The beautiful photos of Plum Harvest in Moc Chau

Tuesday - 30/09/2014 21:35

The beautiful photos of Plum Harvest in Moc Chau

For the Mong people in Moc Chau District, Son La province, the plum tree is a gift endowed by nature because this variety of tree grows very well on soil in the highlands and does not need to be tended carefully. Moreover, it brings high economic value.
The tree often blossoms in spring and is laden with fruits in early summer. This year, there is a bumper crop of plums in Moc Chau so the whole area has become busy with local people picking plums and traders buying the products.

Plums are a speciality  in Moc Chau. 


A Mong family in Loong Sap pick plums.

 

Mong girls go to pick plums together.
 
Mua A Lua in Loong Sap Commune, Moc Chau District said that although now it is the early harvest, many merchants from different provinces in the North such as Hung Yen, Bac Giang and Hanoi flock to Loong Sap Commune to buy fresh plums each day. This year, plums are sold at about 7,000 – 8,500VND/kg, which is higher than last year. Thus, the locals feel encouraged to harvest plums. 

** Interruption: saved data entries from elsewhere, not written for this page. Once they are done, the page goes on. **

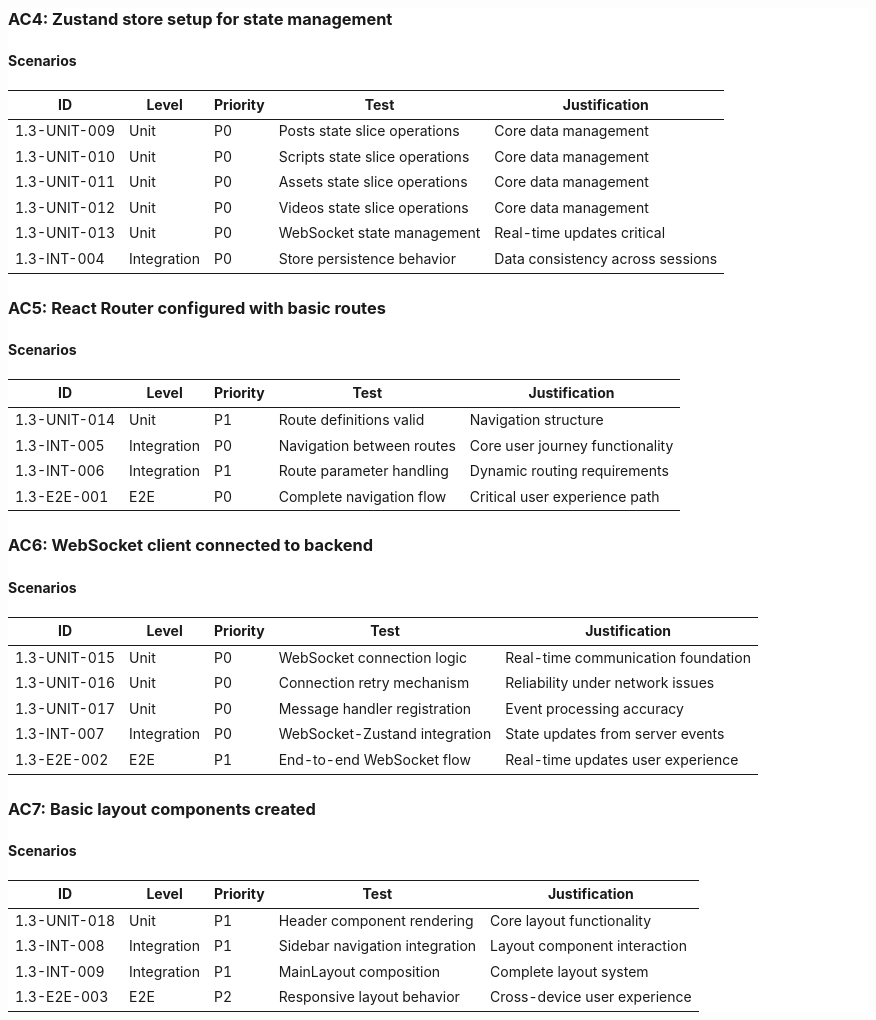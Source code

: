 ### AC4: Zustand store setup for state management

#### Scenarios

| ID           | Level       | Priority | Test                           | Justification                       |
| ------------ | ----------- | -------- | ------------------------------ | ----------------------------------- |
| 1.3-UNIT-009 | Unit        | P0       | Posts state slice operations   | Core data management                |
| 1.3-UNIT-010 | Unit        | P0       | Scripts state slice operations | Core data management                |
| 1.3-UNIT-011 | Unit        | P0       | Assets state slice operations  | Core data management                |
| 1.3-UNIT-012 | Unit        | P0       | Videos state slice operations  | Core data management                |
| 1.3-UNIT-013 | Unit        | P0       | WebSocket state management     | Real-time updates critical          |
| 1.3-INT-004  | Integration | P0       | Store persistence behavior     | Data consistency across sessions    |

### AC5: React Router configured with basic routes

#### Scenarios

| ID           | Level       | Priority | Test                           | Justification                    |
| ------------ | ----------- | -------- | ------------------------------ | -------------------------------- |
| 1.3-UNIT-014 | Unit        | P1       | Route definitions valid        | Navigation structure             |
| 1.3-INT-005  | Integration | P0       | Navigation between routes      | Core user journey functionality  |
| 1.3-INT-006  | Integration | P1       | Route parameter handling       | Dynamic routing requirements     |
| 1.3-E2E-001  | E2E         | P0       | Complete navigation flow       | Critical user experience path    |

### AC6: WebSocket client connected to backend

#### Scenarios

| ID           | Level       | Priority | Test                           | Justification                       |
| ------------ | ----------- | -------- | ------------------------------ | ----------------------------------- |
| 1.3-UNIT-015 | Unit        | P0       | WebSocket connection logic     | Real-time communication foundation  |
| 1.3-UNIT-016 | Unit        | P0       | Connection retry mechanism     | Reliability under network issues    |
| 1.3-UNIT-017 | Unit        | P0       | Message handler registration   | Event processing accuracy           |
| 1.3-INT-007  | Integration | P0       | WebSocket-Zustand integration  | State updates from server events   |
| 1.3-E2E-002  | E2E         | P1       | End-to-end WebSocket flow      | Real-time updates user experience  |

### AC7: Basic layout components created

#### Scenarios

| ID           | Level       | Priority | Test                           | Justification                    |
| ------------ | ----------- | -------- | ------------------------------ | -------------------------------- |
| 1.3-UNIT-018 | Unit        | P1       | Header component rendering     | Core layout functionality        |
| 1.3-INT-008  | Integration | P1       | Sidebar navigation integration | Layout component interaction     |
| 1.3-INT-009  | Integration | P1       | MainLayout composition         | Complete layout system           |
| 1.3-E2E-003  | E2E         | P2       | Responsive layout behavior     | Cross-device user experience    |
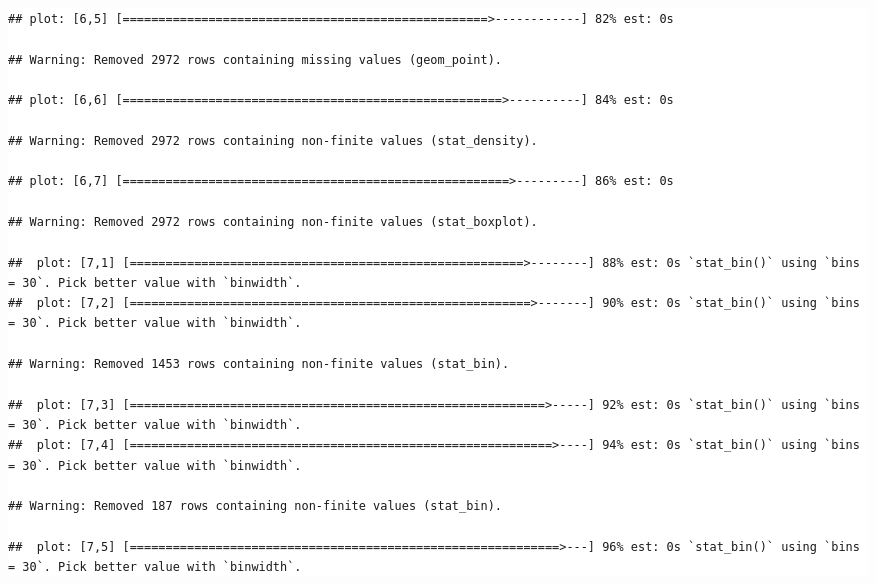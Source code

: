     ## plot: [6,5] [===================================================>------------] 82% est: 0s

    ## Warning: Removed 2972 rows containing missing values (geom_point).

    ## plot: [6,6] [=====================================================>----------] 84% est: 0s

    ## Warning: Removed 2972 rows containing non-finite values (stat_density).

    ## plot: [6,7] [======================================================>---------] 86% est: 0s

    ## Warning: Removed 2972 rows containing non-finite values (stat_boxplot).

    ##  plot: [7,1] [=======================================================>--------] 88% est: 0s `stat_bin()` using `bins = 30`. Pick better value with `binwidth`.
    ##  plot: [7,2] [========================================================>-------] 90% est: 0s `stat_bin()` using `bins = 30`. Pick better value with `binwidth`.

    ## Warning: Removed 1453 rows containing non-finite values (stat_bin).

    ##  plot: [7,3] [==========================================================>-----] 92% est: 0s `stat_bin()` using `bins = 30`. Pick better value with `binwidth`.
    ##  plot: [7,4] [===========================================================>----] 94% est: 0s `stat_bin()` using `bins = 30`. Pick better value with `binwidth`.

    ## Warning: Removed 187 rows containing non-finite values (stat_bin).

    ##  plot: [7,5] [============================================================>---] 96% est: 0s `stat_bin()` using `bins = 30`. Pick better value with `binwidth`.
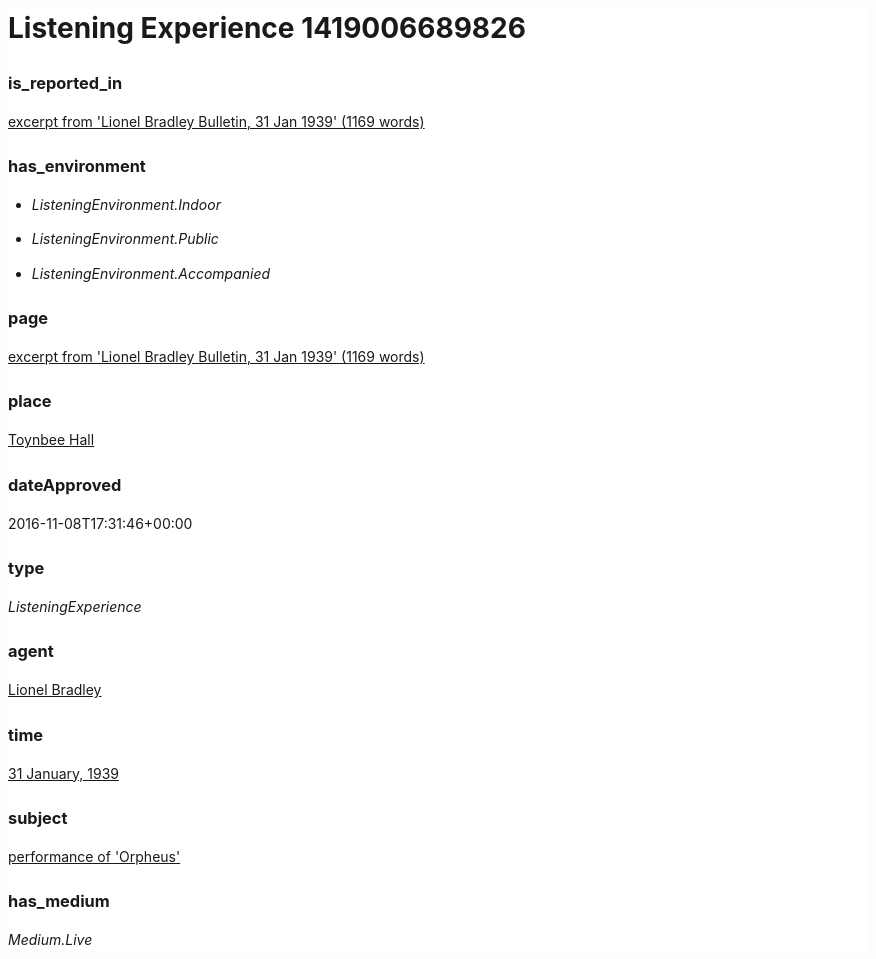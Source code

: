 # Listening Experience 1419006689826

### is_reported_in


[excerpt from 'Lionel Bradley Bulletin, 31 Jan 1939' (1169 words)](#excerpt-from-'Lionel-Bradley-Bulletin-31-Jan-1939'-(1169-words))

### has_environment

 - *ListeningEnvironment.Indoor*

 - *ListeningEnvironment.Public*

 - *ListeningEnvironment.Accompanied*

### page


[excerpt from 'Lionel Bradley Bulletin, 31 Jan 1939' (1169 words)](#excerpt-from-'Lionel-Bradley-Bulletin-31-Jan-1939'-(1169-words))

### place


[Toynbee Hall](#Toynbee-Hall)

### dateApproved


2016-11-08T17:31:46+00:00

### type


*ListeningExperience*

### agent


[Lionel Bradley](#Lionel-Bradley)

### time


[31 January, 1939](#31-January-1939)

### subject


[performance of 'Orpheus'](#performance-of-'Orpheus')

### has_medium


*Medium.Live*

Like Loong Sap Commune, Long Luong Commune also has lots of fields of plum trees so hundreds of tonnes of plums are harvested every day. “In the lowland, plums are now selling well so we use lorries to go to the local people’s orchards to buy plums. I transport each day over 20 tonnes of plums to Hanoi, but it is not enough to sell to customers,” said Bui Van Nam, a merchant from Hanoi.

Recently, besides the economic value from selling plums, the Mong people in Moc Chau can take more advantage of engaging in community-ecotourism. As reported, the management department of Moc Chau Tourism Area is investing in building a unique tourism program. The tourism model will take travelers to eat, live and harvest plums with the locals. After the harvest, the tourists in Vietnam tours are paid for picking plums.

The joy of a Mong woman in Moc Chau with a bumper crop of plums.

 
Plum trees help bring a good life to the local people.

Merchants from the lowlands use lorries to transport plums.